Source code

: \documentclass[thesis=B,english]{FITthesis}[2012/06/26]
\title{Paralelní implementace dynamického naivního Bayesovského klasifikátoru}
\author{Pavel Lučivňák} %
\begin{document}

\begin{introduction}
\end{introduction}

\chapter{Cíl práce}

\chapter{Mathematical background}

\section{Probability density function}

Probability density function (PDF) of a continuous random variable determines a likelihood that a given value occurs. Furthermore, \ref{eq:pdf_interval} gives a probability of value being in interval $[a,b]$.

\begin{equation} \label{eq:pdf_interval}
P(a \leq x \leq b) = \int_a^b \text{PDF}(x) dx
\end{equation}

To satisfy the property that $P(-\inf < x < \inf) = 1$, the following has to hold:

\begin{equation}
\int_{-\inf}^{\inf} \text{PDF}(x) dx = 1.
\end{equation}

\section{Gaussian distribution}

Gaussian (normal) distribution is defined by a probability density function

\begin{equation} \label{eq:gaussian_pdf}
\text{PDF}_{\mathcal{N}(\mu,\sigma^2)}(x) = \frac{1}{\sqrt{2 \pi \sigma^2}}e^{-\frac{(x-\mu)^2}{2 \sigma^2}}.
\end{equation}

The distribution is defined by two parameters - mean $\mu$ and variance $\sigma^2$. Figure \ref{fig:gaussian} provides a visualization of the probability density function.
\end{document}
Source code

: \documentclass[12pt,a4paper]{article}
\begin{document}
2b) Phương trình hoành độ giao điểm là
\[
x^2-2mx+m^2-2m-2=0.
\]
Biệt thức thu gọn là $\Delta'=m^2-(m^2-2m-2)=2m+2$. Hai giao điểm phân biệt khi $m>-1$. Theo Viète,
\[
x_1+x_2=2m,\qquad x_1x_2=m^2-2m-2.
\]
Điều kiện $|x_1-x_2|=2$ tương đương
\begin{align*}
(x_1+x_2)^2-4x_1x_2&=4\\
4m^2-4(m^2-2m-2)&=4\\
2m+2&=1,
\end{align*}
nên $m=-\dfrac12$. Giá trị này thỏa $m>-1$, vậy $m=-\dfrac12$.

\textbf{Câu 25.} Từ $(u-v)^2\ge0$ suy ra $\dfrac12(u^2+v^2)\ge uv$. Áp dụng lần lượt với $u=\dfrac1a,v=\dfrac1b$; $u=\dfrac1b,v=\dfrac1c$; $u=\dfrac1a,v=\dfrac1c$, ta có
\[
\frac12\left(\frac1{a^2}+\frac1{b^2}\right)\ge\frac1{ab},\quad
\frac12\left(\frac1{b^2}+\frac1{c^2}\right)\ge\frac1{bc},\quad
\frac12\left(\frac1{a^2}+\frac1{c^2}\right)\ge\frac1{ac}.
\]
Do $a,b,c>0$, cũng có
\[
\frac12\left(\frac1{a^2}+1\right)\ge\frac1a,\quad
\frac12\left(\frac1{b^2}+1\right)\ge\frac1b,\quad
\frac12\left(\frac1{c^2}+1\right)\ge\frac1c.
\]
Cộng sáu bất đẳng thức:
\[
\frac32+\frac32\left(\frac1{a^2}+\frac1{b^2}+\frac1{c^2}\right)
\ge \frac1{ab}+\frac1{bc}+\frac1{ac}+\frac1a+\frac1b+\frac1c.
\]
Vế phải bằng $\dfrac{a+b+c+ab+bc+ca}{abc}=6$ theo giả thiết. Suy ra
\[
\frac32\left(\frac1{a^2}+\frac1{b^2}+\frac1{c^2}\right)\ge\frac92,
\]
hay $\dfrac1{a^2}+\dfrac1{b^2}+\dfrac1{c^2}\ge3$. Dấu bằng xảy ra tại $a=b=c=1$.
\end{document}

= = = = = = =

Find each line of the data above that holds the word "documentclass", then copy it.

: \documentclass[thesis=B,english]{FITthesis}[2012/06/26]
: \documentclass[12pt,a4paper]{article}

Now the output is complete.